Start of INPUT DATA

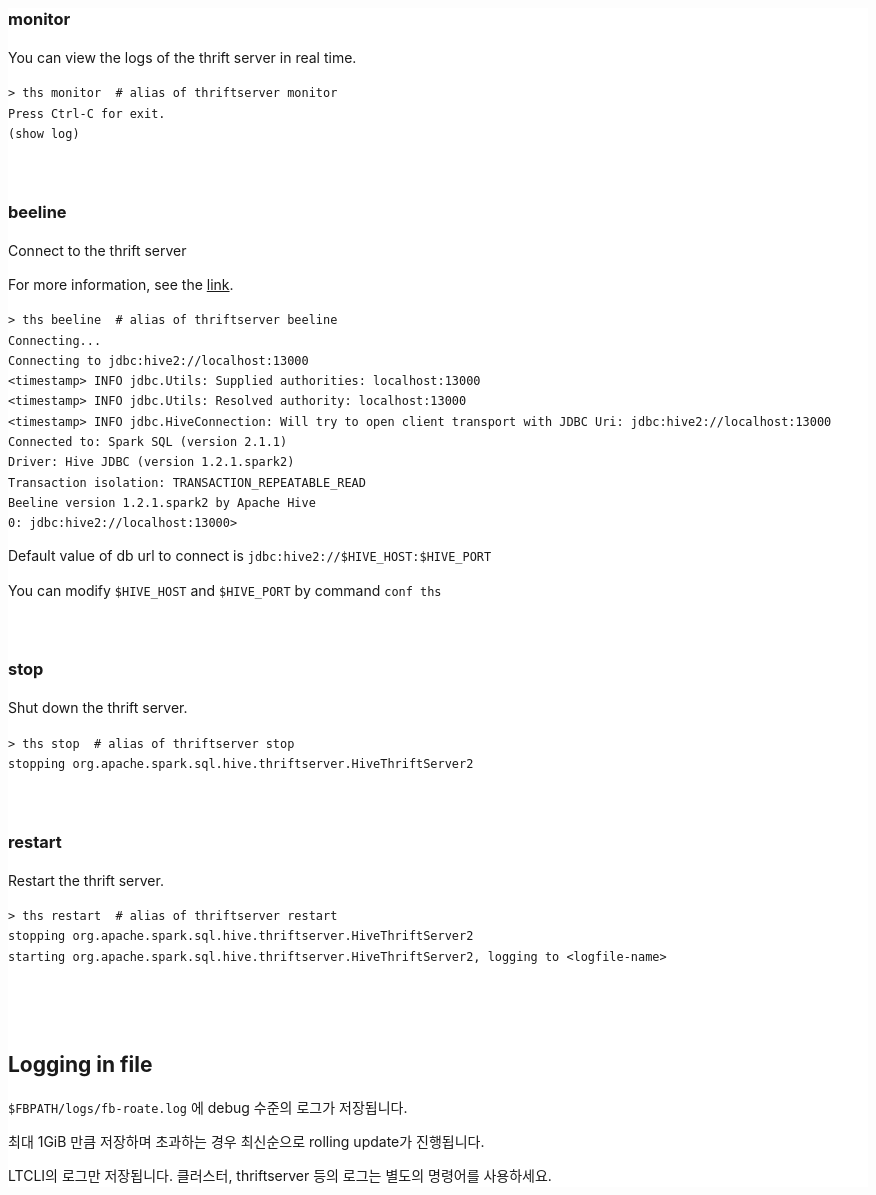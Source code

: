 ### monitor

You can view the logs of the thrift server in real time.

```
> ths monitor  # alias of thriftserver monitor
Press Ctrl-C for exit.
(show log)
```

<br/>

### beeline

Connect to the thrift server

For more information, see the [link](https://cwiki.apache.org/confluence/display/Hive/HiveServer2+Clients#HiveServer2Clients-Beeline%E2%80%93CommandLineShell).

```
> ths beeline  # alias of thriftserver beeline
Connecting...
Connecting to jdbc:hive2://localhost:13000
<timestamp> INFO jdbc.Utils: Supplied authorities: localhost:13000
<timestamp> INFO jdbc.Utils: Resolved authority: localhost:13000
<timestamp> INFO jdbc.HiveConnection: Will try to open client transport with JDBC Uri: jdbc:hive2://localhost:13000
Connected to: Spark SQL (version 2.1.1)
Driver: Hive JDBC (version 1.2.1.spark2)
Transaction isolation: TRANSACTION_REPEATABLE_READ
Beeline version 1.2.1.spark2 by Apache Hive
0: jdbc:hive2://localhost:13000>
```

Default value of db url to connect is `jdbc:hive2://$HIVE_HOST:$HIVE_PORT`

You can modify `$HIVE_HOST` and `$HIVE_PORT` by command `conf ths`

<br/>

### stop

Shut down the thrift server.

```
> ths stop  # alias of thriftserver stop
stopping org.apache.spark.sql.hive.thriftserver.HiveThriftServer2
```

<br/>

### restart

Restart the thrift server.

```
> ths restart  # alias of thriftserver restart
stopping org.apache.spark.sql.hive.thriftserver.HiveThriftServer2
starting org.apache.spark.sql.hive.thriftserver.HiveThriftServer2, logging to <logfile-name>
```


</br>
</br>

## Logging in file

`$FBPATH/logs/fb-roate.log` 에 debug 수준의 로그가 저장됩니다.

최대 1GiB 만큼 저장하며 초과하는 경우 최신순으로 rolling update가 진행됩니다.

LTCLI의 로그만 저장됩니다. 클러스터, thriftserver 등의 로그는 별도의 명령어를 사용하세요.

End of INPUT DATA

* _EXERCISE GOAL_
From the records above, pull out each line that has "localhost".

* _FINISHED EXERCISE_
Connecting to jdbc:hive2://localhost:13000
<timestamp> INFO jdbc.Utils: Supplied authorities: localhost:13000
<timestamp> INFO jdbc.Utils: Resolved authority: localhost:13000
<timestamp> INFO jdbc.HiveConnection: Will try to open client transport with JDBC Uri: jdbc:hive2://localhost:13000
0: jdbc:hive2://localhost:13000>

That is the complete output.